The payroll mistake costing aged care millions
When Southern Cross Care (NSW & ACT) self-audited in 2023, they discovered underpayments to staff worth millions of dollars.
The Not For Profit reported the non-compliance to the Fair Work Ombudsman within months.
Southern Cross Care (NSW & ACT) has now entered an Enforceable Undertaking with the Fair Work Ombudsman to rectify more than $11.7 million in underpayments, including interest and superannuation, to 5,500 staff on 2 April.
The errors were caused by the operator’s time and attendance system and a manual payroll process that was inconsistent with enterprise agreement requirements.
Employees were underpaid overtime, weekend penalties, shift loadings and annual leave loading, as well as other entitlements owed under the enterprise agreements. The underpayments were for the period from July 2017 to October 2024.
Affected workers included home care employees, assistants in nursing, registered and enrolled nurses, facility managers, diversional therapists, cooks and handypersons. Staff employed on a casual, full-time and part-time basis were included.
To date, the operator has back-paid 3,603 employees a total $10,135,122 including interest and superannuation.
Back-payments to underpaid individual employees range from less than a dollar to $44,593, including superannuation and interest. The average back-payment was $1,716.
If Southern Cross Care (NSW & ACT) can’t find the employee within 60 days, the outstanding amounts will be paid into the Commonwealth Consolidated Revenue Fund.
Everyone has an underpayment
StewartBrown Partner Siobhain Simpson told the accounting firm’s October 2025 National Finance Forum that the “extraordinary complexity” of modern payroll systems has seen underpayment increasingly common in recent years.
Added to this is the complexity of the Aged Care, SCHADS and Nurses Awards.
Directors have an obligation to ensure organisations have systems in place to mitigate the risk of underpayment, but Siobhain conceded every organisation at the forum would have an underpayment “whether you know it or not”.
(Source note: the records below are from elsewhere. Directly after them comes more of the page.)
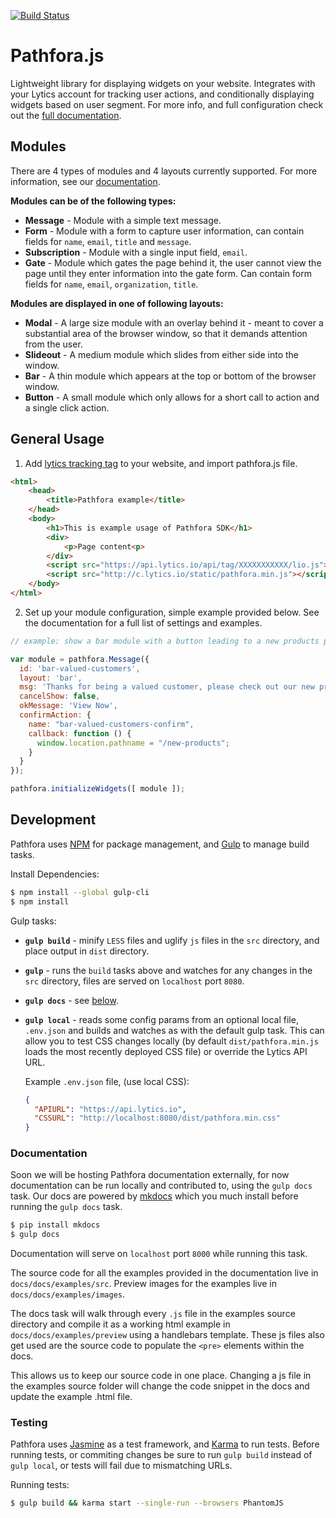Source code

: [![Build Status](https://travis-ci.org/lytics/pathforajs.svg?branch=develop)](https://travis-ci.org/lytics/pathforajs)

# Pathfora.js
Lightweight library for displaying widgets on your website. Integrates with your Lytics account for tracking user actions, and conditionally displaying widgets based on user segment. For more info, and full configuration check out the [full documentation](#documentation).
        
## Modules
There are 4 types of modules and 4 layouts currently supported. For more information, see our [documentation](#documentation).

**Modules can be of the following types:**

  - **Message** - Module with a simple text message.
  - **Form** - Module with a form to capture user information, can contain fields for `name`, `email`, `title` and `message`.
  - **Subscription** - Module with a single input field, `email`.
  - **Gate** - Module which gates the page behind it, the user cannot view the page until they enter information into the gate form. Can contain form fields for `name`, `email`, `organization`, `title`.
  
**Modules are displayed in one of following layouts:**
 
  - **Modal** - A large size module with an overlay behind it - meant to cover a substantial area of the browser window, so that it demands attention from the user.
  - **Slideout** - A medium module which slides from either side into the window.
  - **Bar** - A thin module which appears at the top or bottom of the browser window.
  - **Button** - A small module which only allows for a short call to action and a single click action.

## General Usage
1. Add [lytics tracking tag](https://activate.getlytics.com/#/documentation/jstag_anon) to your website, and import pathfora.js file.

  ``` html
  <html>
      <head>
          <title>Pathfora example</title>
      </head>
      <body>
          <h1>This is example usage of Pathfora SDK</h1>
          <div>
              <p>Page content<p>
          </div>
          <script src="https://api.lytics.io/api/tag/XXXXXXXXXXX/lio.js"></script>
          <script src="http://c.lytics.io/static/pathfora.min.js"></script>
      </body>
  </html>
  ```

2. Set up your module configuration, simple example provided below. See the documentation for a full list of settings and examples.

  ```javascript
  // example: show a bar module with a button leading to a new products page

  var module = pathfora.Message({
    id: 'bar-valued-customers',
    layout: 'bar',
    msg: 'Thanks for being a valued customer, please check out our new products.'
    cancelShow: false,
    okMessage: 'View Now',
    confirmAction: {
      name: "bar-valued-customers-confirm",
      callback: function () {
        window.location.pathname = "/new-products";
      }
    }
  });

pathfora.initializeWidgets([ module ]);
```

## Development
Pathfora uses [NPM](https://docs.npmjs.com/) for package management, and [Gulp](https://github.com/gulpjs/gulp) to manage build tasks.

Install Dependencies:

```sh
$ npm install --global gulp-cli
$ npm install
```

Gulp tasks:

- **`gulp build`** - minify `LESS` files and uglify `js` files in the `src` directory, and place output in `dist` directory.

- **`gulp`** - runs the `build` tasks above and watches for any changes in the `src` directory, files are served on `localhost` port `8080`.

- **`gulp docs`** - see [below](#documentation).

- **`gulp local`** - reads some config params from an optional local file, `.env.json` and builds and watches as with the default gulp task. This can allow you to test CSS changes locally (by default `dist/pathfora.min.js` loads the most recently deployed CSS file) or override the Lytics API URL. 

  Example `.env.json` file, (use local CSS):

  ```json
  {
    "APIURL": "https://api.lytics.io",
    "CSSURL": "http://localhost:8080/dist/pathfora.min.css"
  }
  ```

### Documentation
Soon we will be hosting Pathfora documentation externally, for now documentation can be run locally and contributed to, using the `gulp docs` task. Our docs are powered by [mkdocs](http://www.mkdocs.org/) which you much install before running the `gulp docs` task.

```sh 
$ pip install mkdocs
$ gulp docs
```

Documentation will serve on `localhost` port `8000` while running this task.

The source code for all the examples provided in the documentation live in `docs/docs/examples/src`. Preview images for the examples live in `docs/docs/examples/images`.

The docs task will walk through every `.js` file in the examples source directory and compile it as a working html example in `docs/docs/examples/preview` using a handlebars template. These js files also get used are the source code to populate the `<pre>` elements within the docs.

This allows us to keep our source code in one place. Changing a js file in the examples source folder will change the code snippet in the docs and update the example .html file.

### Testing
Pathfora uses [Jasmine](https://github.com/jasmine/jasmine) as a test framework, and [Karma](https://github.com/karma-runner/karma/) to run tests. Before running tests, or commiting changes be sure to run `gulp build` instead of `gulp local`, or tests will fail due to mismatching URLs.

Running tests:
``` sh
$ gulp build && karma start --single-run --browsers PhantomJS
```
“Maybe you’ve had one in the past. You will have one in the future because there is no way to entirely control payroll with the IT systems that we have today,” she said, adding she hoped AI might offer a solution in the future. See the full presentation below.
Siobhain Simpson from StewartBrown’s Audit and Assurance division addresses StewartBrown’s Sydney Finance Forum on payroll in October 2025
Of the $4.9 billion in payroll expenses that StewartBrown has tested, the compliance error rate was 58.2%.
“That is a high error rate,” Siobhain said.
Self reporting and cooperation
Fair Work Ombudsman Anna Booth said Southern Cross Care (NSW &ACT) cooperated with the investigation and showed commitment to rectifying the underpayments and preventing them from occurring again in the future.
Under the Enforceable Undertaking, as well as the repayments, the operator must:
- replace its time and attendance system;
- commission an independent audit at its own cost to check its compliance with workplace laws;
- provide training for all employees on the proper use of the new time and attendance system, and regularly report to the board about compliance; and
- establish several means for employees to voice their views and experiences, including surveys, an anonymous feedback form, monthly team meetings and an external hotline for whistleblower complaints.
Southern Cross Care (NSW & ACT) has 27 retirement communities, and 27 residential care homes in NSW (in Sydney, the Central Coast, Far North Coast, Riverina, and South West Slopes) and the ACT.